### Work request
Would you copy out, exactly as written, each line from the one containing "Aktuell: Integration, Impl." to the end of the records below?

(Plain-text document sources)
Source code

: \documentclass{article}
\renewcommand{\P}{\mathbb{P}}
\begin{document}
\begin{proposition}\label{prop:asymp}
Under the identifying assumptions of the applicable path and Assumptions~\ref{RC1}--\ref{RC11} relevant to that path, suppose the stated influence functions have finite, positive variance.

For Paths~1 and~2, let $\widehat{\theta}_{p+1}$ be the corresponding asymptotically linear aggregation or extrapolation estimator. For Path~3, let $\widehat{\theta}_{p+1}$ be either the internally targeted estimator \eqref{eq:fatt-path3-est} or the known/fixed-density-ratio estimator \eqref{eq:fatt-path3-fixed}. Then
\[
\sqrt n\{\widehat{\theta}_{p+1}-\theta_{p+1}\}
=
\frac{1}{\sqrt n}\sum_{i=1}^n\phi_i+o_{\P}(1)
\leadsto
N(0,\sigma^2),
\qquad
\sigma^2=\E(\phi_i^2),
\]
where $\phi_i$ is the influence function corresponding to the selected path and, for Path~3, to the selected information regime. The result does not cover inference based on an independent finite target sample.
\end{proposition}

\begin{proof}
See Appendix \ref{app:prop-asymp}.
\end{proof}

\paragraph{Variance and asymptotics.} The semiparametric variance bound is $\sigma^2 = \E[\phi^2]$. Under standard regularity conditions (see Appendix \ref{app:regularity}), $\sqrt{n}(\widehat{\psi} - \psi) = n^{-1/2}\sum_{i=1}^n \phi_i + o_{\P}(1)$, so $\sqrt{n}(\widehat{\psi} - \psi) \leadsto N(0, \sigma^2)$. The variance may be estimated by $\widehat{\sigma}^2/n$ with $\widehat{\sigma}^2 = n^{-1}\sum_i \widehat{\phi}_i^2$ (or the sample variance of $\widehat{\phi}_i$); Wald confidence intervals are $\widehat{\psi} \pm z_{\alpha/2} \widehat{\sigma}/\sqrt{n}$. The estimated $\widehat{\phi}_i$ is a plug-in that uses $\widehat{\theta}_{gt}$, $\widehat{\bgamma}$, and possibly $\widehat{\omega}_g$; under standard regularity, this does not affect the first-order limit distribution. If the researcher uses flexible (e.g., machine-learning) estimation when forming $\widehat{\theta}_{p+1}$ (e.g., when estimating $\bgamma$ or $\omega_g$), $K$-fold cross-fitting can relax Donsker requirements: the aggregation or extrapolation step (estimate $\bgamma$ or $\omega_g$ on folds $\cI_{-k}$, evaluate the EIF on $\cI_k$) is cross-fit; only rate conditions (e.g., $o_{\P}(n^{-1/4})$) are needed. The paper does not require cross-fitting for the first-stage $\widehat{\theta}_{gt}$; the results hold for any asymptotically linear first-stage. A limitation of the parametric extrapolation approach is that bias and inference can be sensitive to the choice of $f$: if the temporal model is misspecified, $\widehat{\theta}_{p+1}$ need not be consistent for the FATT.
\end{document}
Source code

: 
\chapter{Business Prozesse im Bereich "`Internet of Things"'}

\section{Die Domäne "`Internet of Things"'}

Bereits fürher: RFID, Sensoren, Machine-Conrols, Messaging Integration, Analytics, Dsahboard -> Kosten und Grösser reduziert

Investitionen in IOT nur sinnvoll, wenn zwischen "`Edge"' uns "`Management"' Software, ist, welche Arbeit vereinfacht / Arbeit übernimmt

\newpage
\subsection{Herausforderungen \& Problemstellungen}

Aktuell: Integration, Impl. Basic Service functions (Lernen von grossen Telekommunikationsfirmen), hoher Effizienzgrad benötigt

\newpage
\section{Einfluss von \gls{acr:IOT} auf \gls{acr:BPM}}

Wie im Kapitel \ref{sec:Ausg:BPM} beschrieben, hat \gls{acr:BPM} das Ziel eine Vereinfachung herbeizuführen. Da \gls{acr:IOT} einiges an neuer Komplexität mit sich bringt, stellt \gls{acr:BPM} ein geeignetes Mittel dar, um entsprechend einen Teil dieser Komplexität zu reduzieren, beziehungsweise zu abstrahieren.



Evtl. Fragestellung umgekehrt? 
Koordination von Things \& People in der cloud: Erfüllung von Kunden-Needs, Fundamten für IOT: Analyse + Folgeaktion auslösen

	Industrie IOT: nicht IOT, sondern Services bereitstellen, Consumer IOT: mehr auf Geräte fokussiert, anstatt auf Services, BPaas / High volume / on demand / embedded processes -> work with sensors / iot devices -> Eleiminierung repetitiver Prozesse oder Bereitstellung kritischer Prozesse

### Response to the exercise
Aktuell: Integration, Impl. Basic Service functions (Lernen von grossen Telekommunikationsfirmen), hoher Effizienzgrad benötigt

\newpage
\section{Einfluss von \gls{acr:IOT} auf \gls{acr:BPM}}

Wie im Kapitel \ref{sec:Ausg:BPM} beschrieben, hat \gls{acr:BPM} das Ziel eine Vereinfachung herbeizuführen. Da \gls{acr:IOT} einiges an neuer Komplexität mit sich bringt, stellt \gls{acr:BPM} ein geeignetes Mittel dar, um entsprechend einen Teil dieser Komplexität zu reduzieren, beziehungsweise zu abstrahieren.



Evtl. Fragestellung umgekehrt? 
Koordination von Things \& People in der cloud: Erfüllung von Kunden-Needs, Fundamten für IOT: Analyse + Folgeaktion auslösen

	Industrie IOT: nicht IOT, sondern Services bereitstellen, Consumer IOT: mehr auf Geräte fokussiert, anstatt auf Services, BPaas / High volume / on demand / embedded processes -> work with sensors / iot devices -> Eleiminierung repetitiver Prozesse oder Bereitstellung kritischer Prozesse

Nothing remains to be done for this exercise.